21. ’Entering within its deeply recessed portal, you find yourself beneath the vaulted hall, the sides of which are in two stories, and with an octagonal break in the centre. This hall, which is 375 feet in length over all, has very much the effect of the nave of a gigantic Gothic cathedral, and forms the noblest entrance known to belong to any existing palace’ (Fergusson, ed. 1910, vol. ii, p. 309). This is the Lahore Gate.
22. What recked the Chieftain if he stood
On Highland
heath, or Holy-rood?
He rights
such wrong where it is given,
If it were
in the court of heaven.’
—(Scott,
Lady of the Lake, Canto V, stanza 6).
23. The foundation-stone of the palace was laid on the 12th of May, 1639 (N.S.—9 Muharrum, A.H. 1049). (E. & D., vii, p. 86), and the work continued for nine years, three months, and some days.
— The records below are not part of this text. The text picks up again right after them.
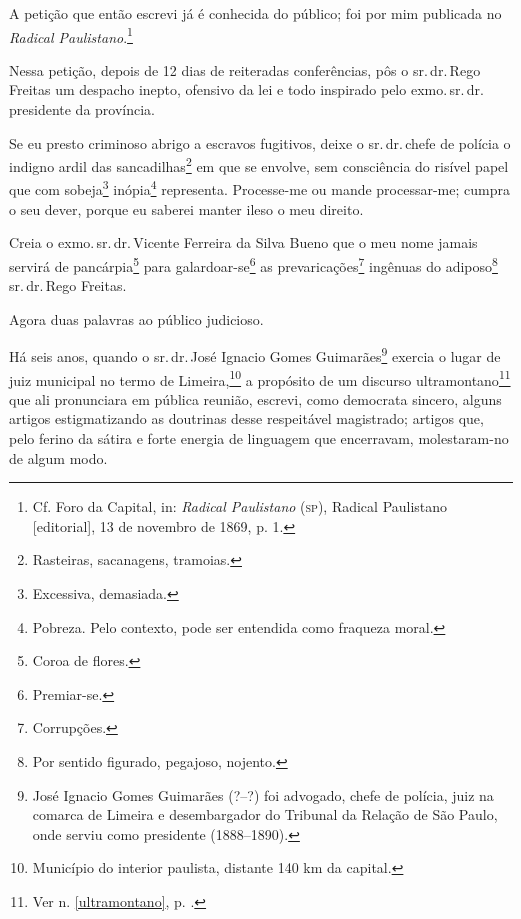 A petição que então escrevi já é conhecida do público; foi por mim
publicada no \emph{Radical Paulistano}.\footnote{Cf. Foro da Capital, in: \emph{Radical Paulistano} (\textsc{sp}), Radical Paulistano {[}editorial{]}, 13 de novembro de 1869, p. 1.}

Nessa petição, depois de 12 dias de reiteradas conferências, pôs o sr.\,dr.\,Rego Freitas um despacho inepto, ofensivo da lei e todo inspirado
pelo exmo.\,sr.\,dr.\,presidente da província.

Se eu presto criminoso abrigo a escravos fugitivos, deixe o sr.\,dr.\,chefe de polícia o indigno ardil das sancadilhas\footnote{Rasteiras,
  sacanagens, tramoias.} em que se envolve, sem consciência do risível
papel que com sobeja\footnote{Excessiva, demasiada.} inópia\footnote{
  Pobreza. Pelo contexto, pode ser entendida como fraqueza moral.}
representa. Processe-me ou mande processar-me; cumpra o seu dever,
porque eu saberei manter ileso o meu direito.

Creia o exmo.\,sr.\,dr.\,Vicente Ferreira da Silva Bueno que o meu nome
jamais servirá de pancárpia\footnote{Coroa de flores.} para
galardoar-se\footnote{Premiar-se.} as prevaricações\footnote{
  Corrupções.} ingênuas do adiposo\footnote{Por sentido figurado,
  pegajoso, nojento.} sr.\,dr.\,Rego Freitas.

Agora duas palavras ao público judicioso.

Há seis anos, quando o sr.\,dr.\,José Ignacio Gomes Guimarães\footnote{
  José Ignacio Gomes Guimarães (?--?) foi advogado, chefe de polícia,
  juiz na comarca de Limeira e desembargador do Tribunal da Relação de
  São Paulo, onde serviu como presidente (1888--1890).} exercia o lugar
de juiz municipal no termo de Limeira,\footnote{Município do interior
  paulista, distante 140 km da capital.} a propósito de um discurso
ultramontano\footnote{Ver n. \ref{ultramontano}, p. 
\pageref{ultramontano}.} que ali
pronunciara em pública reunião, escrevi, como democrata sincero, alguns
artigos estigmatizando as doutrinas desse respeitável magistrado;
artigos que, pelo ferino da sátira e forte energia de linguagem que
encerravam, molestaram-no de algum modo.

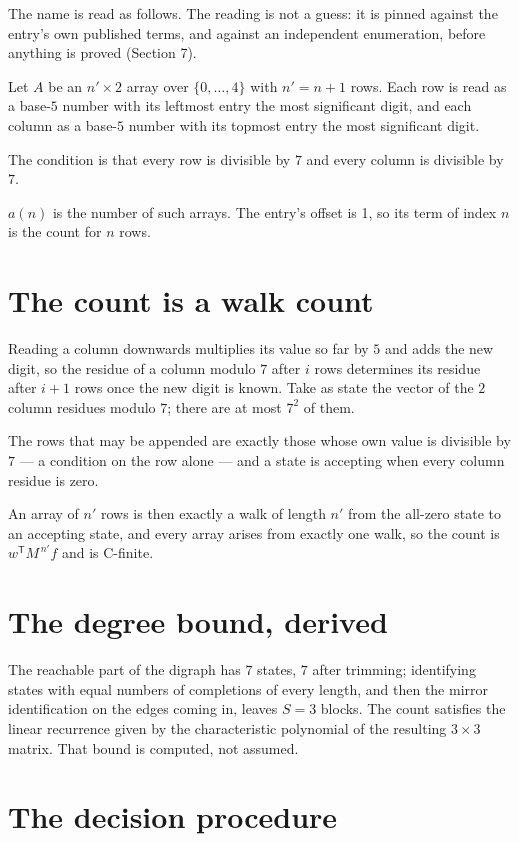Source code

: \documentclass[11pt]{article}
\theoremstyle{definition}
\begin{document}
The name is read as follows. The reading is not a guess: it is pinned against the entry's own published terms, and against an independent enumeration, before anything is proved (Section 7).

Let $A$ be an $n' \times 2$ array over $\{0,\dots,4\}$ with $n' = n + 1$ rows. Each row is read as a base-$5$ number with its leftmost entry the most significant digit, and each column as a base-$5$ number with its topmost entry the most significant digit.

The condition is that every row is divisible by $7$ and every column is divisible by $7$.

$a(n)$ is the number of such arrays. The entry's offset is 1, so its term of index $n$ is the count for $n$ rows.

\section{The count is a walk count}

Reading a column downwards multiplies its value so far by $5$ and adds the new digit, so the residue of a column modulo $7$ after $i$ rows determines its residue after $i+1$ rows once the new digit is known. Take as state the vector of the $2$ column residues modulo $7$; there are at most $7^{2}$ of them.

The rows that may be appended are exactly those whose own value is divisible by $7$ --- a condition on the row alone --- and a state is accepting when every column residue is zero.

An array of $n'$ rows is then exactly a walk of length $n'$ from the all-zero state to an accepting state, and every array arises from exactly one walk, so the count is $w^{\mathsf T}M^{\,n'}f$ and is C-finite.

\section{The degree bound, derived}

The reachable part of the digraph has $7$ states, $7$ after trimming; identifying states with equal numbers of completions of every length, and then the mirror identification on the edges coming in, leaves $S = 3$ blocks. The count satisfies the linear recurrence given by the characteristic polynomial of the resulting $3\times3$ matrix. That bound is computed, not assumed.

\section{The decision procedure}
\end{document}
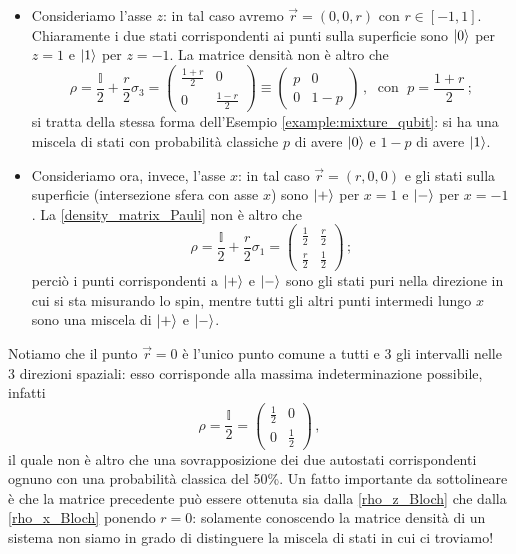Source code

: \begin{itemize}
    \item Consideriamo l'asse $z$: in tal caso avremo $\vec{r} = (0, 0, r)$ con $r \in [-1, 1]$. Chiaramente i due stati corrispondenti ai punti sulla superficie sono $\ket{0}$ per $z=1$ e $\ket{1}$ per $z = -1$. La matrice densità non è altro che
    \begin{equation}\label{rho_z_Bloch}
        \rho = \frac{\mathbb{I}}{2} + \frac{r}{2} \sigma_3 = 
        \begin{pmatrix}
            \frac{1+r}{2} & 0 \\ 0 & \frac{1-r}{2}
        \end{pmatrix}
        \equiv
        \begin{pmatrix}
            p & 0 \\ 0 & 1-p
        \end{pmatrix} \, , \; \text{ con } \; p = \frac{1+r}{2} \, ;
    \end{equation}
    si tratta della stessa forma dell'Esempio \ref{example:mixture_qubit}: si ha una miscela di stati con probabilità classiche $p$ di avere $\ket{0}$ e $1-p$ di avere $\ket{1}$. 
    
    \item Consideriamo ora, invece, l'asse $x$: in tal caso $\vec{r} = (r, 0, 0)$ e gli stati sulla superficie (intersezione sfera con asse $x$) sono $\ket{+}$ per $x = 1$ e $\ket{-}$ per $x = -1$. La \eqref{density_matrix_Pauli} non è altro che
    \begin{equation}\label{rho_x_Bloch}
        \rho = \frac{\mathbb{I}}{2} + \frac{r}{2} \sigma_1 =
        \begin{pmatrix}
            \frac{1}{2} & \frac{r}{2} \\ \frac{r}{2} & \frac{1}{2}
        \end{pmatrix} \, ;
    \end{equation}
    perciò i punti corrispondenti a $\ket{+}$ e $\ket{-}$ sono gli stati puri nella direzione in cui si sta misurando lo spin, mentre tutti gli altri punti intermedi lungo $x$ sono una miscela di $\ket{+}$ e $\ket{-}$. 
\end{itemize}

\noindent Notiamo che il punto $\vec{r} = 0$ è l'unico punto comune a tutti e 3 gli intervalli nelle 3 direzioni spaziali: esso corrisponde alla massima indeterminazione possibile, infatti
\begin{equation*}
    \rho = \frac{\mathbb{I}}{2} = 
    \begin{pmatrix}
        \frac{1}{2} & 0 \\ 0 & \frac{1}{2}
    \end{pmatrix} \, ,
\end{equation*}
il quale non è altro che una sovrapposizione dei due autostati corrispondenti ognuno con una probabilità classica del 50\%. Un fatto importante da sottolineare è che la matrice precedente può essere ottenuta sia dalla \eqref{rho_z_Bloch} che dalla \eqref{rho_x_Bloch} ponendo $r = 0$: solamente conoscendo la matrice densità di un sistema non siamo in grado di distinguere la miscela di stati in cui ci troviamo!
Nadir Shah’s invasion took place in 1738. Kashmir was annexed by Akbar in 1587. Kabul had been more or less closely united with the empire since Babur’s time.
24. ’In front, at the entrance, was the Naubat Khana, or music hall, beneath which the visitor entered the second or great court of the palace, measuring 550 feet north and south, by 385 feet east and west. In the centre of this stood the Diwan-i-Amm, or great audience hall of the palace, very similar in design to that at Agra, but more magnificent. Its dimensions are about 200 feet by 100 feet over all. In its centre is a highly ornamental niche, in which on a platform of marble richly inlaid with previous stones, and directly facing the entrance, once stood the celebrated peacock throne, the most gorgeous example of its class that perhaps even the East could ever boast of. Behind this again was a garden-court; on its eastern side was the Rang Mahall, or painted hall, containing a bath and other apartments’ (Fergusson, ed. 1910, vol. ii, p. 310).
The inlaid pictures were carried off, sold by the spoiler to Government, set as table-tops, and deposited in the Indian Section of the Victoria and Albert Museum at South Kensington (Hist. of Ind. and E. Archit., ed. 1910, vol. ii, p. 311, note); but in November, 1902, the Orpheus mosaic, along with several other inlaid panels, was returned to Delhi, where the panels were reset in due course. The representation of Orpheus is ’a bad copy from Raphael’s picture of Orpheus charming the beasts’. Austin de Bordeaux has been already noticed. Many of the mosaics in the panels which had not been disturbed were renewed by Signor Menegatti of Florence during the years 1906-9.